There I Was…
“What the heck am I doing?” I asked myself aloud, not for the first or last time that day. My cold, winter-cracked fingers bled as I attempted to tie the size 18 Pink Reece’s Fusion nymph to my tippet, turning the pink ostrich herl a dark shade of crimson.
Earlier today, as I sipped my morning coffee in front of the fireplace, I glanced at the weather station on the mantle. 13 Below zero. For you armchair mathematicians out there, that’s 13 less than nothing. In other words, it was bitter cold. Awesome weather for a rare day off… As is usual for my days playing hooky from work, I was faced with a choice: Do something productive around the house that would generally improve my existence and gain the approval and admiration of my lovely wife; or, get outside and participate in some sort of tomfoolery under the guise of a “mental health” day. In this case, it was either clean out the fridge or go fishing. Needless to say, I shirked my duties and the option of being a responsible husband and headed for the gear room to plan my assault.

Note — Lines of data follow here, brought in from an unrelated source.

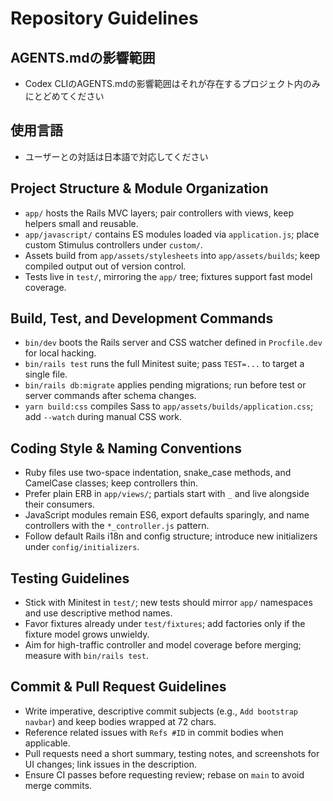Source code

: # Repository Guidelines

## AGENTS.mdの影響範囲
- Codex CLIのAGENTS.mdの影響範囲はそれが存在するプロジェクト内のみにとどめてください

## 使用言語
- ユーザーとの対話は日本語で対応してください

## Project Structure & Module Organization
- `app/` hosts the Rails MVC layers; pair controllers with views, keep helpers small and reusable.
- `app/javascript/` contains ES modules loaded via `application.js`; place custom Stimulus controllers under `custom/`.
- Assets build from `app/assets/stylesheets` into `app/assets/builds`; keep compiled output out of version control.
- Tests live in `test/`, mirroring the `app/` tree; fixtures support fast model coverage.

## Build, Test, and Development Commands
- `bin/dev` boots the Rails server and CSS watcher defined in `Procfile.dev` for local hacking.
- `bin/rails test` runs the full Minitest suite; pass `TEST=...` to target a single file.
- `bin/rails db:migrate` applies pending migrations; run before test or server commands after schema changes.
- `yarn build:css` compiles Sass to `app/assets/builds/application.css`; add `--watch` during manual CSS work.

## Coding Style & Naming Conventions
- Ruby files use two-space indentation, snake_case methods, and CamelCase classes; keep controllers thin.
- Prefer plain ERB in `app/views/`; partials start with `_` and live alongside their consumers.
- JavaScript modules remain ES6, export defaults sparingly, and name controllers with the `*_controller.js` pattern.
- Follow default Rails i18n and config structure; introduce new initializers under `config/initializers`.

## Testing Guidelines
- Stick with Minitest in `test/`; new tests should mirror `app/` namespaces and use descriptive method names.
- Favor fixtures already under `test/fixtures`; add factories only if the fixture model grows unwieldy.
- Aim for high-traffic controller and model coverage before merging; measure with `bin/rails test`.

## Commit & Pull Request Guidelines
- Write imperative, descriptive commit subjects (e.g., `Add bootstrap navbar`) and keep bodies wrapped at 72 chars.
- Reference related issues with `Refs #ID` in commit bodies when applicable.
- Pull requests need a short summary, testing notes, and screenshots for UI changes; link issues in the description.
- Ensure CI passes before requesting review; rebase on `main` to avoid merge commits.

Normally, I’d get right after it… However, given the degree of winter chill outside (or lack of degrees, as it were), I took it upon myself to have another cup of coffee, awaiting the promise of the high temperature of 26. This is of course based on government weather websites which I should have been wearier of, given the source… After the 3rd cup of super caffeinated coffee, I hopped in the Tahoe at the crack of 11 am.
The entire way to the river, my thermometer on my rearview registered temps below zero. “This is crazy,” I said to myself over and over. It was a perfectly good day to be inside… Too cold for any sane person to to be outside, anyway. Hunting season is over, tags have been filled (mostly), and its COLD out there! What would convince a seemingly rational person to go fly fishing inside an Arctic deep freeze? I reckon its the beginnings of cabin fever and the lack of natural interaction in my life the last month or so. I’ve not been outside, really outside, since the end of November. The river was calling, and I had to go, weather be damned.
That kept the pedal down as I rounded the Northeastern side of Boysen. The Owl Creeks were shrouded in the armor of clouds, their normally robust stature muted by the low hanging ceiling. The lake has frozen solid since my last foray into the canyon, the ice a vast snow-covered tundra stretching on for miles.
As I progressed to my favorite hole, the winter landscape was surreal. The freezing fog of the previous two mornings made the entire world crystalline, ready to disintegrate into nothing with the slightest touch or breath of wind. The rearview indicated that the world I was in was a neutral and sterile zero. Nothingness. My Buddhist Aunt would have loved it.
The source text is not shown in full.